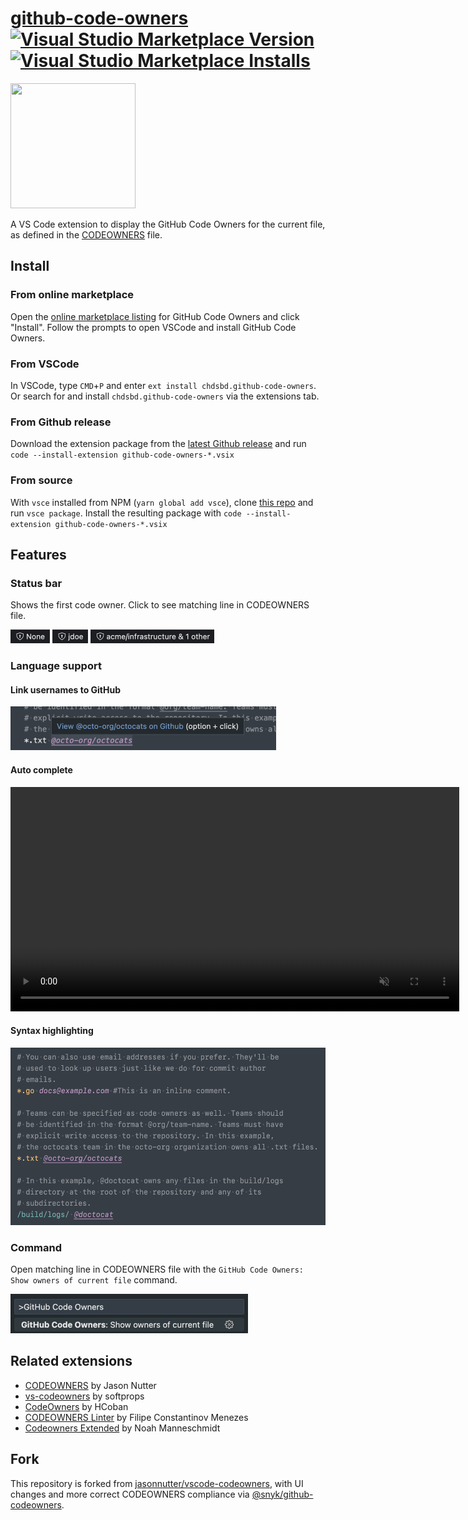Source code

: # [github-code-owners](https://github.com/chdsbd/vscode-github-code-owners) [![Visual Studio Marketplace Version](https://img.shields.io/visual-studio-marketplace/v/chdsbd.github-code-owners.svg)](https://marketplace.visualstudio.com/items?itemName=chdsbd.github-code-owners) [![Visual Studio Marketplace Installs](https://img.shields.io/visual-studio-marketplace/i/chdsbd.github-code-owners.svg)](https://marketplace.visualstudio.com/items?itemName=chdsbd.github-code-owners)

<img src="https://github.com/chdsbd/vscode-github-code-owners/raw/master/images/logo256.png" alt="" width="200" height="200">

A VS Code extension to display the GitHub Code Owners for the current file, as defined in the [CODEOWNERS](https://help.github.com/articles/about-codeowners/) file.

## Install

### From online marketplace

Open the [online marketplace listing](https://marketplace.visualstudio.com/items?itemName=chdsbd.github-code-owners#overview) for GitHub Code Owners and click "Install". Follow the prompts to open VSCode and install GitHub Code Owners.

### From VSCode

In VSCode, type `CMD`+`P` and enter `ext install chdsbd.github-code-owners`. Or search for and install `chdsbd.github-code-owners` via the extensions tab.

### From Github release

Download the extension package from the [latest Github release](https://github.com/chdsbd/vscode-github-code-owners/releases/latest) and run `code --install-extension github-code-owners-*.vsix`

### From source

With `vsce` installed from NPM (`yarn global add vsce`), clone [this repo](https://github.com/chdsbd/vscode-github-code-owners) and run `vsce package`. Install the resulting package with `code --install-extension github-code-owners-*.vsix`

## Features

### Status bar

Shows the first code owner. Click to see matching line in CODEOWNERS file.

<img src="./images/none.png" height="22px" alt="no code owners"/>
<img src="./images/user.png" height="22px" alt="one user code owner"/>
<img src="./images/team-and-other.png" height="22px" alt="a team code owner and other"/>

### Language support

#### Link usernames to GitHub

<img src="./images/open-in-github.png" alt="click to open username in GitHub" height="70px"/>

#### Auto complete

<video alt="auto complete of paths and usernames" autoplay="true" height="359px" loop="true" muted="true" playsinline="true">
<source src="./images/autocomplete.mp4" type="video/mp4">
<source src="./images/autocomplete.mov" type="video/quicktime">
</video>

#### Syntax highlighting

<img src="./images/syntax-highlighting.png" alt="syntax highlighting" height="284px"/>

### Command

Open matching line in CODEOWNERS file with the `GitHub Code Owners: Show owners of current file` command.

<img src="./images/command.png" alt="code owners command" height="63px"/>

## Related extensions

- [CODEOWNERS](https://marketplace.visualstudio.com/items?itemName=jasonnutter.vscode-codeowners) by Jason Nutter
- [vs-codeowners](https://marketplace.visualstudio.com/items?itemName=dtangren.vs-codeowners) by softprops
- [CodeOwners](https://marketplace.visualstudio.com/items?itemName=HCoban.codeowners) by HCoban
- [CODEOWNERS Linter](https://marketplace.visualstudio.com/items?itemName=fmenezes.vscode-codeowners-linter) by Filipe Constantinov Menezes
- [Codeowners Extended](https://marketplace.visualstudio.com/items?itemName=noahm.codeowners-extended) by Noah Manneschmidt

## Fork

This repository is forked from [jasonnutter/vscode-codeowners](https://github.com/jasonnutter/vscode-codeowners), with UI changes and more correct CODEOWNERS compliance via [@snyk/github-codeowners](https://www.npmjs.com/package/@snyk/github-codeowners).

TASK DIRECTIONS: Extract each line holding the word "matching" from the records.

YOUR SOLUTION:
Shows the first code owner. Click to see matching line in CODEOWNERS file.
Open matching line in CODEOWNERS file with the `GitHub Code Owners: Show owners of current file` command.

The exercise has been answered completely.